(Records from a data source)
■ ■ ■ ■ ■ ■ ■
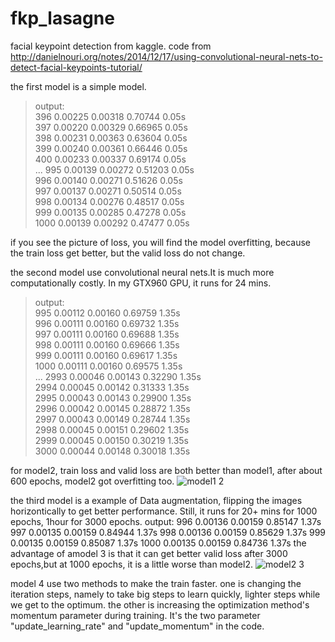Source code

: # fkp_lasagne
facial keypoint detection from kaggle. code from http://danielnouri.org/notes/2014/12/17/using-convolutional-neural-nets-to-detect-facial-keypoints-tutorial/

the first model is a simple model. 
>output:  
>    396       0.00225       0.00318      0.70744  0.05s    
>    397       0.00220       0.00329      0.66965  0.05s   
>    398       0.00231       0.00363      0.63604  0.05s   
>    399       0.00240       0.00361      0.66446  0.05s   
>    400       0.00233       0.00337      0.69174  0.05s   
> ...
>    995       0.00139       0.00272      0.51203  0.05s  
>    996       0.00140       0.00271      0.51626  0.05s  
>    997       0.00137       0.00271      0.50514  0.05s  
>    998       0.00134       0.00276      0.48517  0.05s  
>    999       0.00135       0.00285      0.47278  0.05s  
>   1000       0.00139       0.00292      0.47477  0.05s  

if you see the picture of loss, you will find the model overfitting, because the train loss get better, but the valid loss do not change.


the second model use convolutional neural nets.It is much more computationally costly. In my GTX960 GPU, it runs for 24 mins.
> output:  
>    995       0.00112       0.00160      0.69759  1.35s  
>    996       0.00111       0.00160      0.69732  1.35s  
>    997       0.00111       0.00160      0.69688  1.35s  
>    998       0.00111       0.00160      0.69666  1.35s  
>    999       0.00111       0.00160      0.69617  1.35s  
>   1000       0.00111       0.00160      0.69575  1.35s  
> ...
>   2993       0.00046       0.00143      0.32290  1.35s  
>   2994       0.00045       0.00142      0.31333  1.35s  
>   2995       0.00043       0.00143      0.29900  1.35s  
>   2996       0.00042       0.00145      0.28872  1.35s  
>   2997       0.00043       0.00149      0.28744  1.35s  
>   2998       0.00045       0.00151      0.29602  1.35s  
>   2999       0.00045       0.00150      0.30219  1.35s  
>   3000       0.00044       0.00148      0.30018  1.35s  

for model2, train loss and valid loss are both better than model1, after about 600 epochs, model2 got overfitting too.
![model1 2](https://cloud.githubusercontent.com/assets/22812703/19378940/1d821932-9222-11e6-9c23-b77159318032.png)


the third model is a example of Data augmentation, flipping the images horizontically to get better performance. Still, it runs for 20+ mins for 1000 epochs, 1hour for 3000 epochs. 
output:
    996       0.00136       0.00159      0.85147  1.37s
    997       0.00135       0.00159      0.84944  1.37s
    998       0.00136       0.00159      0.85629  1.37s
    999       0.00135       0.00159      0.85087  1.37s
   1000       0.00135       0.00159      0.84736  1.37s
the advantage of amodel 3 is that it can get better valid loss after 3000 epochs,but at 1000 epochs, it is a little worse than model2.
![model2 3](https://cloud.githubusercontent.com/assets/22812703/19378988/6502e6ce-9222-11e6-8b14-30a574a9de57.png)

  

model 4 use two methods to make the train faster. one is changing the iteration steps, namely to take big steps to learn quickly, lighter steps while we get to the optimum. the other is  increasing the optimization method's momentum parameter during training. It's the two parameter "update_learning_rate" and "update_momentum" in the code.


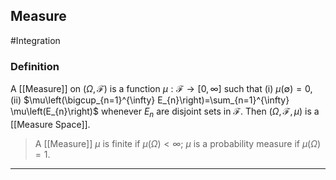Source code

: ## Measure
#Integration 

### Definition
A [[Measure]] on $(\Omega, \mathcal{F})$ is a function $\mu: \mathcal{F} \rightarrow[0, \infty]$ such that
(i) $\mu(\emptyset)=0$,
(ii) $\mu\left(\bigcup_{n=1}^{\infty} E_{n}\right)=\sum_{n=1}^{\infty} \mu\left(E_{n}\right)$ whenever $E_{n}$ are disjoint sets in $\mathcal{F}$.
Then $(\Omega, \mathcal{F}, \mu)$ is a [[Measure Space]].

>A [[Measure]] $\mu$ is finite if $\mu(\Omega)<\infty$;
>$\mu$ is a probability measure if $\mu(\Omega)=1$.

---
■ ■ ■ ■ ■ ■ ■
Task to complete ▸ Those lines of the records that contain the string "nets" should be identified and copied.

Your response ▸
facial keypoint detection from kaggle. code from http://danielnouri.org/notes/2014/12/17/using-convolutional-neural-nets-to-detect-facial-keypoints-tutorial/
the second model use convolutional neural nets.It is much more computationally costly. In my GTX960 GPU, it runs for 24 mins.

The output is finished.